%%
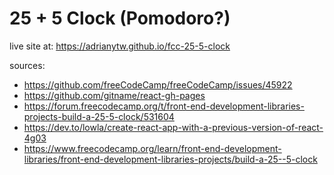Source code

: # 25 + 5 Clock (Pomodoro?)

live site at: https://adrianytw.github.io/fcc-25-5-clock

sources:
- https://github.com/freeCodeCamp/freeCodeCamp/issues/45922
- https://github.com/gitname/react-gh-pages
- https://forum.freecodecamp.org/t/front-end-development-libraries-projects-build-a-25-5-clock/531604
- https://dev.to/lowla/create-react-app-with-a-previous-version-of-react-4g03
- https://www.freecodecamp.org/learn/front-end-development-libraries/front-end-development-libraries-projects/build-a-25--5-clock
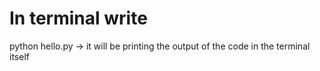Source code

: # In terminal write 
python hello.py -> it will be printing the output of the code in the terminal itself

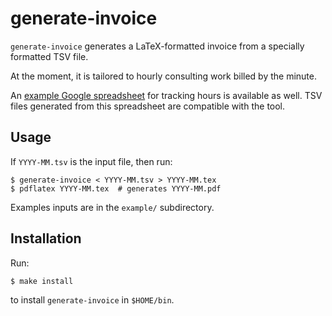 generate-invoice
================

`generate-invoice` generates a LaTeX-formatted invoice from a specially
formatted TSV file.

At the moment, it is tailored to hourly consulting work billed by the
minute.

An [example Google spreadsheet] for tracking hours is available as well.
TSV files generated from this spreadsheet are compatible with the tool.

Usage
-----

If `YYYY-MM.tsv` is the input file, then run:

    $ generate-invoice < YYYY-MM.tsv > YYYY-MM.tex
    $ pdflatex YYYY-MM.tex  # generates YYYY-MM.pdf

Examples inputs are in the `example/` subdirectory.


Installation
------------

Run:

    $ make install

to install `generate-invoice` in `$HOME/bin`.


[example Google spreadsheet]: https://docs.google.com/spreadsheet/ccc?key=0AoEIaC_fw2i1dGlnWXBzMjNoMGhCa0w3b0twYllkU1E&usp=sharing
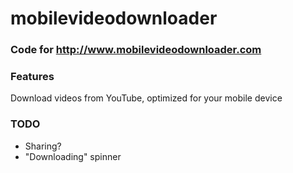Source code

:# mobilevideodownloader
### Code for http://www.mobilevideodownloader.com

### Features

Download videos from YouTube, optimized for your mobile device

### TODO

- Sharing?
- "Downloading" spinner
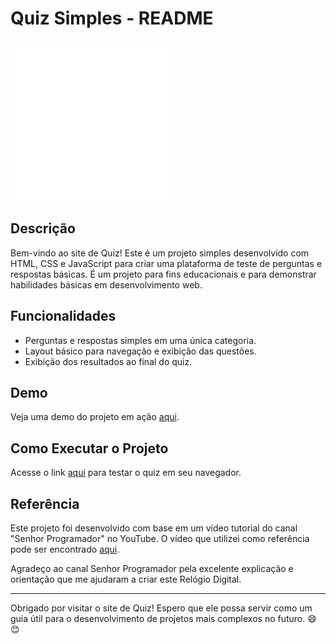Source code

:# Quiz Simples - README

![Quiz Logo](imagens/quiz_rd.png)

## Descrição

Bem-vindo ao site de Quiz! Este é um projeto simples desenvolvido com HTML, CSS e JavaScript para criar uma plataforma de teste de perguntas e respostas básicas. É um projeto para fins educacionais e para demonstrar habilidades básicas em desenvolvimento web.

## Funcionalidades

- Perguntas e respostas simples em uma única categoria.
- Layout básico para navegação e exibição das questões.
- Exibição dos resultados ao final do quiz.

## Demo

Veja uma demo do projeto em ação [aqui](https://analeopoldino.github.io/Quiz/).

## Como Executar o Projeto

Acesse o link [aqui](https://analeopoldino.github.io/Quiz/) para testar o quiz em seu navegador.

## Referência

Este projeto foi desenvolvido com base em um vídeo tutorial do canal "Senhor Programador" no YouTube. O vídeo que utilizei como referência pode ser encontrado [aqui](https://youtu.be/IV34pOplBsY).

Agradeço ao canal Senhor Programador pela excelente explicação e orientação que me ajudaram a criar este Relógio Digital.

---

Obrigado por visitar o site de Quiz! Espero que ele possa servir como um guia útil para o desenvolvimento de projetos mais complexos no futuro. 😄😊
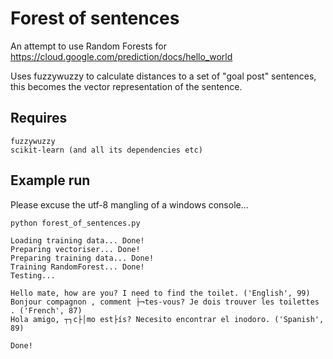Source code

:# Forest of sentences

An attempt to use Random Forests for https://cloud.google.com/prediction/docs/hello_world

Uses fuzzywuzzy to calculate distances to a set of "goal post" sentences, this
becomes the vector representation of the sentence.

## Requires

    fuzzywuzzy
    scikit-learn (and all its dependencies etc)

## Example run

Please excuse the utf-8 mangling of a windows console...

    python forest_of_sentences.py

    Loading training data... Done!
    Preparing vectoriser... Done!
    Preparing training data... Done!
    Training RandomForest... Done!
    Testing...

    Hello mate, how are you? I need to find the toilet. ('English', 99)
    Bonjour compagnon , comment ├¬tes-vous? Je dois trouver les toilettes . ('French', 87)
    Hola amigo, ┬┐c├│mo est├ís? Necesito encontrar el inodoro. ('Spanish', 89)

    Done!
%%
Instructions to follow:
What you copy should begin at the line with "Uses fuzzywuzzy to" and end at the final line of the listing, each line exactly as it is.

Exercise answer:
Uses fuzzywuzzy to calculate distances to a set of "goal post" sentences, this
becomes the vector representation of the sentence.

## Requires

    fuzzywuzzy
    scikit-learn (and all its dependencies etc)

## Example run

Please excuse the utf-8 mangling of a windows console...

    python forest_of_sentences.py

    Loading training data... Done!
    Preparing vectoriser... Done!
    Preparing training data... Done!
    Training RandomForest... Done!
    Testing...

    Hello mate, how are you? I need to find the toilet. ('English', 99)
    Bonjour compagnon , comment ├¬tes-vous? Je dois trouver les toilettes . ('French', 87)
    Hola amigo, ┬┐c├│mo est├ís? Necesito encontrar el inodoro. ('Spanish', 89)

    Done!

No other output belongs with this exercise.